Saturday, October 13, 2012: 5:20 AM
Hall 4E/F (WSCC)
Studies have shown that abnormal mitochondrial structure and function leads to cardiovascular disease in patients with type 2 diabetes (T2D). Mitochondrial dynamics (i.e. fusion and fission events) are normally occurring, and are the organelles response to environmental changes. Mitochondrial abnormalities in T2D may be associated with an imbalance of fusion and fission events. Fission leads to fragmented mitochondria which can be abnormally small, have fragmented cristae and thus be poor in ATP efficiency. Fission can also lead to larger reactive oxygen species (ROS) production.
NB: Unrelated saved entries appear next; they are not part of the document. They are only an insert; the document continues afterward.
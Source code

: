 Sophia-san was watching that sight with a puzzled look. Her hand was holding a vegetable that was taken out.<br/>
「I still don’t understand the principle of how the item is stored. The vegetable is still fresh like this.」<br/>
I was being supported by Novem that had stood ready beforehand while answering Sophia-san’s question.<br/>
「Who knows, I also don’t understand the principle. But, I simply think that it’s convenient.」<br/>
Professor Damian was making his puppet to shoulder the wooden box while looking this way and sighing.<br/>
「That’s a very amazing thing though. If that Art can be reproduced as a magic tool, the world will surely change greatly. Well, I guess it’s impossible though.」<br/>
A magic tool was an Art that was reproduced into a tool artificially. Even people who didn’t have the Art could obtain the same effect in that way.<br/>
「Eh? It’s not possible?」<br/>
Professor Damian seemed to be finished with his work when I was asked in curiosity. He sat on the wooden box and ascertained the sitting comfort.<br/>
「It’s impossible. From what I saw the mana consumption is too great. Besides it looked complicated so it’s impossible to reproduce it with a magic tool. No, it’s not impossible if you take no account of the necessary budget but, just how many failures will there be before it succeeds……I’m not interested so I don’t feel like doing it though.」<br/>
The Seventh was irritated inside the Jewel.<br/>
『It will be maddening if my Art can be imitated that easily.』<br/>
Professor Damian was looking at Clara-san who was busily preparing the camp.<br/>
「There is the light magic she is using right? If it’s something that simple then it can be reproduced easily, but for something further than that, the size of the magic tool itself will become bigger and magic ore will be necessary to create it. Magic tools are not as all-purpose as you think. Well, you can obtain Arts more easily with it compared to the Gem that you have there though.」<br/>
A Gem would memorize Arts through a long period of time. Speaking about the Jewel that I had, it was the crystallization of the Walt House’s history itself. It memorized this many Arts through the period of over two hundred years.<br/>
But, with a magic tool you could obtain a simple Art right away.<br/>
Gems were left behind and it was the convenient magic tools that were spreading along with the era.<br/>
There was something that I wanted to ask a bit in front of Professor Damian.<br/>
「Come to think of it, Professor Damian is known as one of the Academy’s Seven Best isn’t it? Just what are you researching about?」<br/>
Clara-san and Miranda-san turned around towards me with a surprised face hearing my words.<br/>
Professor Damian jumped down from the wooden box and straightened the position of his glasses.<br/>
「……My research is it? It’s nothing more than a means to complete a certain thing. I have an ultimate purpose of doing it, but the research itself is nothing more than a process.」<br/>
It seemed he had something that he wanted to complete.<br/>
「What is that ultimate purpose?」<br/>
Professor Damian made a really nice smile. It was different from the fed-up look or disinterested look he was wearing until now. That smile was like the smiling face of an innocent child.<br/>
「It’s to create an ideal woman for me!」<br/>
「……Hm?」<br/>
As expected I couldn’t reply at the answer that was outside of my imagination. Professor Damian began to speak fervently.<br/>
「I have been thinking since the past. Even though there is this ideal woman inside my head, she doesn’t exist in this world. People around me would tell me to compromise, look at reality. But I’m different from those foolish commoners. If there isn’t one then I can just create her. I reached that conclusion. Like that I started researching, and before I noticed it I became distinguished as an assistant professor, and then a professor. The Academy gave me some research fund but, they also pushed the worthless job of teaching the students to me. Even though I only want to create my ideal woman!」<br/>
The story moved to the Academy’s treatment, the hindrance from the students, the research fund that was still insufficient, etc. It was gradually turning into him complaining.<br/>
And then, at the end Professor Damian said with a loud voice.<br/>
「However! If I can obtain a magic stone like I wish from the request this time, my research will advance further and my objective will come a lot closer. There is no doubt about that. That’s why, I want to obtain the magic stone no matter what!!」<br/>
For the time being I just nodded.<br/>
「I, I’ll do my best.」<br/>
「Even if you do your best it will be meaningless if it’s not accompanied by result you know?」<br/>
Fragmented mitochondria are cleared out of the cells by a process known as mitogphagy. Impaired mitophagy can lead to an accumulation of damaged mitochondria, thus leading to increased ROS production and inflammatory signals. We have previously demonstrated that the cocoa flavanol epicatechin provides cardioprotection in the setting of ischemia-reperfusion by reducing inflammation and ROS production. However the precise mechanisms are unknown. Using both in vivo and in vitro models of T2D, we will examine how epicatechin can regulate mitochondrial fusion/fission and mitophagy events. HL-1 cardiomyocytes will undergo glucolipotoxicity treatment, in which they will be cultured for 3 days in high glucose (~33 mM) and high fatty acids (0.6 mM) media in the absence or presence of epicatechin. Fluorescent microscopy, molecular, cellular, and biochemical techniques will be utilized to evaluate mitochondrial morphology and dynamics, and the cellular events leading to mitophagy. As the incidence of T2D rises, further investigation into possible therapies and treatments is warranted.